Mi madre me lo dijo clarito: No te compres ese sofá. Horas imaginando los muebles que iba a poner en mi nuevo departamento. Noches en vela conteniendo la emoción porque, tras dos años de apretura en el East Village, iba a tener una sala. Astoria era espacio y ese espacio había que llenarlo: mi carrito virtual en la página de Ikea estaba a reventar. Y va mi santa madre y me dice que no me compre el sofá, que es muy grande, que a ver qué hago si después me toca mudarme. Me recordó que ya existían en mi historial antecedentes de abandono de mobiliario: otro sillón había perecido en el Village cuando Ana (mi primera roomate) y yo emigramos –de un departamento chico a uno microscópico– dentro del edificio del ya célebre Mr. Kalata. Acuérdate, luego no pudiste venderlo. No te compres un sofá tan grande. Comprenderán que me enfurecí. Comprenderán que hablé de inversiones a largo plazo, de la importancia de amueblar mi casa, de las visitas, de los años venideros en los que el sofá, Netflix y yo, seríamos uno. El sofá cama era independencia, madurez, símbolo inequívoco de mi vida adulta. Mi madre, que es una mujer muy prudente, no dijo nada más. Yo, que soy una mujer muy imprudente, me fui a Ikea (sitio que no debe confundirse, aunque se parezca, con el octavo círculo del infierno) y me compré el bendito sofá.
La mudanza fue a finales de mayo. Como yo soy de esas románticas que piensan que, a veces, no están de más un hombre, un taladro y un albur, me dispuse a contratar un equipo de mudanceros profesionales. El azar quiso que, en su lugar, un grupo de escritores se presentara en mi ayuda. Se recitaron versos ante barras de cortina tambaleantes. Se bebió whisky entre cinta canela y cajas de cartón. De la cocina, donde cinco caballeros hacían corro en torno a una cajonera, llegaban menciones a Mallarmé.

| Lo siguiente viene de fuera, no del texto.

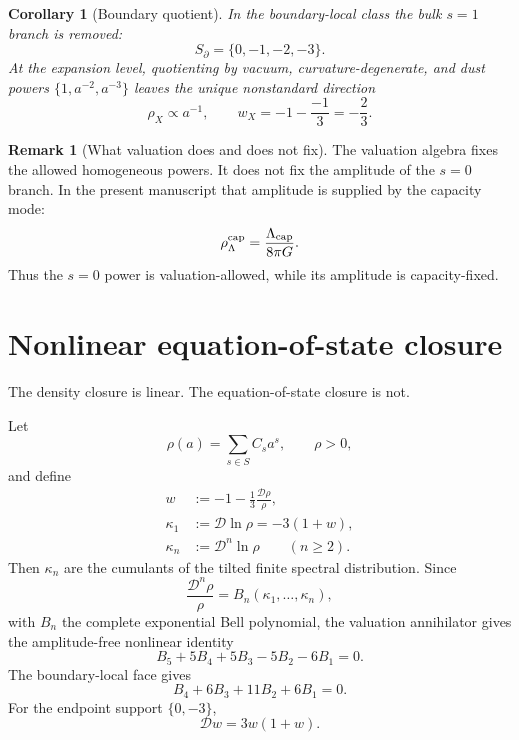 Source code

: \documentclass[aps,prd,reprint,nofootinbib,superscriptaddress]{revtex4-2}
\numberwithin{equation}{section}
\theoremstyle{definition}
\newtheorem{remark}{Remark}[section]
\theoremstyle{plain}
\newtheorem{corollary}{Corollary}[section]
\newcommand{\Dil}{\mathscr D}
\begin{document}
\begin{corollary}[Boundary quotient]\label{cor:boundary-quotient}
In the boundary-local class the bulk \(s=1\) branch is removed:
\begin{equation}
S_\partial=\{0,-1,-2,-3\}.
\end{equation}
At the expansion level, quotienting by vacuum, curvature-degenerate, and dust powers \(\{1,a^{-2},a^{-3}\}\) leaves the unique nonstandard direction
\begin{equation}
\boxed{
\rho_X\propto a^{-1},
\qquad
w_X=-1-\frac{-1}{3}=-\frac23.
}
\end{equation}
\end{corollary}

\begin{remark}[What valuation does and does not fix]
The valuation algebra fixes the allowed homogeneous powers.  It does not fix the amplitude of the \(s=0\) branch.  In the present manuscript that amplitude is supplied by the capacity mode:
\[
\rho_\Lambda^{\rm cap}=\frac{\Lambda_{\rm cap}}{8\pi G}.
\]
Thus the \(s=0\) power is valuation-allowed, while its amplitude is capacity-fixed.
\end{remark}


\section{Nonlinear equation-of-state closure}\label{sec:w-closure}

The density closure is linear.  The equation-of-state closure is not.

Let
\begin{equation}
\rho(a)=\sum_{s\in S}C_sa^s,\qquad \rho>0,
\end{equation}
and define
\begin{equation}
\begin{aligned}
w&:=-1-\frac{1}{3}\frac{\Dil\rho}{\rho},\\
\kappa_1&:=\Dil\ln\rho=-3(1+w),\\
\kappa_{n}&:=\Dil^n\ln\rho\qquad(n\ge2).
\end{aligned}
\end{equation}
Then \(\kappa_n\) are the cumulants of the tilted finite spectral distribution.  Since
\begin{equation}
\frac{\Dil^n\rho}{\rho}=B_n(\kappa_1,\ldots,\kappa_n),
\end{equation}
with \(B_n\) the complete exponential Bell polynomial, the valuation annihilator gives the amplitude-free nonlinear identity
\begin{equation}
\boxed{
B_5+5B_4+5B_3-5B_2-6B_1=0.
}
\end{equation}
The boundary-local face gives
\begin{equation}
\boxed{
B_4+6B_3+11B_2+6B_1=0.
}
\end{equation}
For the endpoint support \(\{0,-3\}\),
\begin{equation}
\boxed{
\Dil w=3w(1+w).
}
\end{equation}
\end{document}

Tanto la mudanza como el ensamblaje de los muebles fueron un éxito rotundo: no hubo heridos y casi no sobraron tornillos.
La historia habría terminado ahí, si no fuera porque la arquitectura neoyorquina no entiende de finales felices ni de inversiones a largo plazo y, de la noche a la mañana, a mis ventanas les creció un edificio delante. A todas mis ventanas. Las impresionantes vistas a una retroexcavadora que, me habían asegurado, llevaba ahí desde tiempos inmemoriales, se convirtieron de pronto en muros de concreto. ¿Que qué tal el clima hoy? ¿Hay sol? ¿Llueve? ¿Vienen por fin los jinetes del Apocalipsis? No sabría decirles, porque todavía no reviso el Weather Channel.
Me había quedado ya sin saber ni a quién mentarle la madre cuando, hace un par de semanas, sonó el teléfono y era mi amiga Sara (que no es la misma con la que también viví en el Village pero a quién le debo, entre otras cosas, no haber dormido en la banca de un parque cuando recién llegué). Sara, no van ustedes a creerlo, buscaba roomate. No sé cómo será en otras ciudades, pero me consta que en ésta, las Saras son ángeles. Vi el cielo abierto, les digo. La mismita sensación de aquel día que iba yo pensando en la escasez de «hombres de verdad» y la ciudad me colocó en el mismo cruce de peatones que a James Bond: well played, New York, well played.
Dicen que las mudanzas son una de las cosas más estresantes por las que puede atravesar un ser humano, pero aquí vivimos curados de espantos. I’m moving again, le anuncié el otro día a Michelle, la diseñadora que siempre se ríe de mis desventuras. Well, that’s New York for ya, me dijo muy quitada de la pena, are you hiring a bunch of poets again?
Y nada, aquí con la novedad de que estoy vendiendo, entre otras cosas, un sofá cama. Nuevecito.